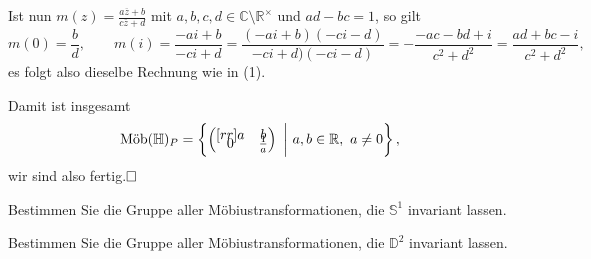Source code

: \documentclass[11pt]{book}
\numberwithin{dummy}{section}
\theoremstyle{nonumberbreak}
\newenvironment{prob}[1][]{\ifthenelse{\equal{#1}{}}{\problem}{\problem[#1]}\rm}{\endproblem}
\newenvironment{sol}[1][]{\ifthenelse{\equal{#1}{}}{\solution}{\solution[#1]}\rm}{\endsolution}
\newcommand{\C}{\mathbb{C}}
\newcommand{\R}{\mathbb{R}}
\newcommand{\Sph}{\mathbb{S}}
\newcommand{\He}{\mathbb{H}}
\newcommand{\D}{\mathbb{D}}
\newcommand{\amob}{\textup{Möb}}
\newcommand{\matx}[4]{\begin{pmatrix}[rr]#1 & #2 \\[-6pt] #3 & #4 \end{pmatrix}}
\begin{document}
\begin{spacing}{1.4}
\begin{prob}
\begin{sol}
\begin{compactenum}
\begin{compactenum}
\item Ist nun $m(z)= \frac{a\overline{z}+b}{c\overline{z}+d}$ mit $a,b,c,d \in \C \setminus \R^{\times}$ und $ad-bc=1$, so gilt 
$$m(0)= \frac{b}{d}, \qquad m(i)= \frac{-ai+b}{-ci+d} = \frac{(-ai+b)(-ci-d)}{-ci+d)(-ci-d)} = -\frac{-ac-bd+i}{c^2+d^2} = \frac{ad+bc-i}{c^2+d^2},$$
es folgt also dieselbe Rechnung wie in (1).
\end{compactenum}
Damit ist insgesamt 
$$\amob(\He)_P = \left\{ \matx{a}{b}{0}{\frac{1}{a}} \ \bigg \vert \ a,b \in \R, \ a \neq 0 \right\},$$
wir sind also fertig.$\hfill \Box$



\end{compactenum}
\end{sol}


\end{prob}

\newpage

\begin{prob}    %
\begin{compactenum}
\item Bestimmen Sie die Gruppe aller Möbiustransformationen, die $\Sph^1$ invariant lassen.
\item Bestimmen Sie die Gruppe aller Möbiustransformationen, die $\D^2$ invariant lassen.

\end{compactenum}



\end{prob}
\end{spacing}
\end{document}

+ + + + +

Work order –
Scan the material above for the string "ifthenelse" and report each line where you find it.

Your response –
\newenvironment{prob}[1][]{\ifthenelse{\equal{#1}{}}{\problem}{\problem[#1]}\rm}{\endproblem}
\newenvironment{sol}[1][]{\ifthenelse{\equal{#1}{}}{\solution}{\solution[#1]}\rm}{\endsolution}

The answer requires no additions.